A woman in the Netherlands with late-stage amyotrophic lateral sclerosis has been using an implanted brain-computer interface to communicate since 2015. During the day, the system works as intended: she attempts hand movements, the implant decodes them, and a cursor clicks. At night, the same decoder went haywire, registering 245 phantom click-commands and 13 false caregiver calls every hour.
That finding, published this month in Scientific Reports by a team at UMC Utrecht Brain Center led by Sacha Leinders, exposes a practical gap that the BCI field has largely talked around. Most implant studies evaluate performance during structured daytime sessions. Almost none address what happens when the patient falls asleep with the device still running.
The patient — quadriplegic, ventilator-dependent, and in her fifties at the time of implantation — had two Medtronic Resume II electrode strips (four contacts each) placed over her left sensorimotor hand knob, connected to a subcutaneous Activa PC+s amplifier beneath her clavicle. The system had been operational for more than five years when the Utrecht group began systematically recording its overnight behaviour in 2020.

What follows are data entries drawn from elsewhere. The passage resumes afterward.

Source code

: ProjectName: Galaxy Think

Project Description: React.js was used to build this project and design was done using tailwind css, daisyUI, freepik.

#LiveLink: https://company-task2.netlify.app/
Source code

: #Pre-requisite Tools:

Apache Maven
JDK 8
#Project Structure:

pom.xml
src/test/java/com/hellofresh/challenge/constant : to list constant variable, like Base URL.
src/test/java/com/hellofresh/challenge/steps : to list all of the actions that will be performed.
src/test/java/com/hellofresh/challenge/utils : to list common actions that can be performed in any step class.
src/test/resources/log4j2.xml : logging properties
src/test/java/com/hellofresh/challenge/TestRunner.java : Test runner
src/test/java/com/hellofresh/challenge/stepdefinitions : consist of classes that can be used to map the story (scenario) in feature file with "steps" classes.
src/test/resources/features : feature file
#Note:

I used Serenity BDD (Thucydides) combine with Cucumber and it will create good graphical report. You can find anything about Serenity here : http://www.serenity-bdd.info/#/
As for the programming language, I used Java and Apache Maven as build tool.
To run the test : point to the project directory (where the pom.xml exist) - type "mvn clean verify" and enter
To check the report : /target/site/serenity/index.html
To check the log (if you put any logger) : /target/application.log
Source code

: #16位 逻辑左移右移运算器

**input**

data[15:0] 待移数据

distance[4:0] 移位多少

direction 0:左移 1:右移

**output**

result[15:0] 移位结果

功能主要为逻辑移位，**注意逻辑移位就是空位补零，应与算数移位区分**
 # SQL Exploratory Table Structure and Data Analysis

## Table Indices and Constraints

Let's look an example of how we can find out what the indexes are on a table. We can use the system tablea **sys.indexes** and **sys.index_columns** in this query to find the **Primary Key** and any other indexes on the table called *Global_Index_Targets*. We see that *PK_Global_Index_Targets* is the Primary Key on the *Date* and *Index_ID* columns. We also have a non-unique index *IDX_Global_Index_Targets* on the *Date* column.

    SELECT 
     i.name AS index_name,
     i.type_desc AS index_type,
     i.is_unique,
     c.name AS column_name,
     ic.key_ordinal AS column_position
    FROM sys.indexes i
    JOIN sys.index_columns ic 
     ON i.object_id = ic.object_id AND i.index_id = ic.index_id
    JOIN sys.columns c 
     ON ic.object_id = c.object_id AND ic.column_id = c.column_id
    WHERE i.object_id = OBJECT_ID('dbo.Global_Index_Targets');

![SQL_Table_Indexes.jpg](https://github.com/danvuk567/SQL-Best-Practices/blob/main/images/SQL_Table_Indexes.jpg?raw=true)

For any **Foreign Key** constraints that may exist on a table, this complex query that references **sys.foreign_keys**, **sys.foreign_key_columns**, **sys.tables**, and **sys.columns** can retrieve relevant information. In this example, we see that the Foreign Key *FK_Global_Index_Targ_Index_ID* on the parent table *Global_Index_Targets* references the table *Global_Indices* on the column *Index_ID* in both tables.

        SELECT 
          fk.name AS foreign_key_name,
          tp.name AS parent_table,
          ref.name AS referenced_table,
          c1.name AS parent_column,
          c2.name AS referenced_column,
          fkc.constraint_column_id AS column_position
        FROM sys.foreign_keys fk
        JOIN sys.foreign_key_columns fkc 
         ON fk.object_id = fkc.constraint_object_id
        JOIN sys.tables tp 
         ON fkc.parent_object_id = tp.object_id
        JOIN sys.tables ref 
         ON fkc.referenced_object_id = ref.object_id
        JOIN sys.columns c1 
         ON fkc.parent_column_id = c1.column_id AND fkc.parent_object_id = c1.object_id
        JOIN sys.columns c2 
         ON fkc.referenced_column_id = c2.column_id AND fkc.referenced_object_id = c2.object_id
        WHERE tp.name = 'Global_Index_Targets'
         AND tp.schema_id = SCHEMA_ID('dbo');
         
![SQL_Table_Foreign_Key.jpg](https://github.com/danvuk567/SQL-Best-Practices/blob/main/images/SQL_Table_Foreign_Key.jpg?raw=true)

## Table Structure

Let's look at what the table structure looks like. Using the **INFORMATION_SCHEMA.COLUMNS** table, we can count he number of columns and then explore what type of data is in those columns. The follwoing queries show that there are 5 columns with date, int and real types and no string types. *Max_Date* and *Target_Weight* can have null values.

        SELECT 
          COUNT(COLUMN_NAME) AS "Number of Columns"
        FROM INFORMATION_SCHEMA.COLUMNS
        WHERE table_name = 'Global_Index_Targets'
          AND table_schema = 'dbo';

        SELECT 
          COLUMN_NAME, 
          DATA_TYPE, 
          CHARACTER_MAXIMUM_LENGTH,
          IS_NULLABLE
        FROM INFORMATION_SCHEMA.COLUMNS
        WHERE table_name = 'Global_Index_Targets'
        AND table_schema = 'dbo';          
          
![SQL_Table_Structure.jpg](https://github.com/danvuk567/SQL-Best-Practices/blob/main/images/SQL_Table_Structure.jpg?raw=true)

What they found was unambiguous. Power and variance in the high-frequency band were elevated during sleep in 88 percent of the 337 nights they logged. The low-frequency band showed similar shifts. These changes are consistent with known electrophysiology of sleep — cortical neurons fire differently during slow-wave and REM stages — but no one had quantified how badly they break a daytime-trained BCI decoder in a real home-use scenario.
The 245 false activations per hour are not a minor nuisance. Each one represents a click the patient did not intend. In a communication interface, that means garbled text. In a system linked to a caregiver alarm, it means the person who comes running at 3 a.m. eventually stops coming at all.
To address this, the Utrecht team designed a nightmode algorithm that exploits a different signal feature: the low-frequency rebound that follows an attempted movement. Instead of decoding continuous motor imagery as the daytime system does, nightmode requires the patient to perform a deliberate sequence of attempted hand movements timed to her ventilator cycle — one movement per breath, roughly every eight seconds. The system counts correctly timed cycles before triggering an activation, making accidental commands far less likely.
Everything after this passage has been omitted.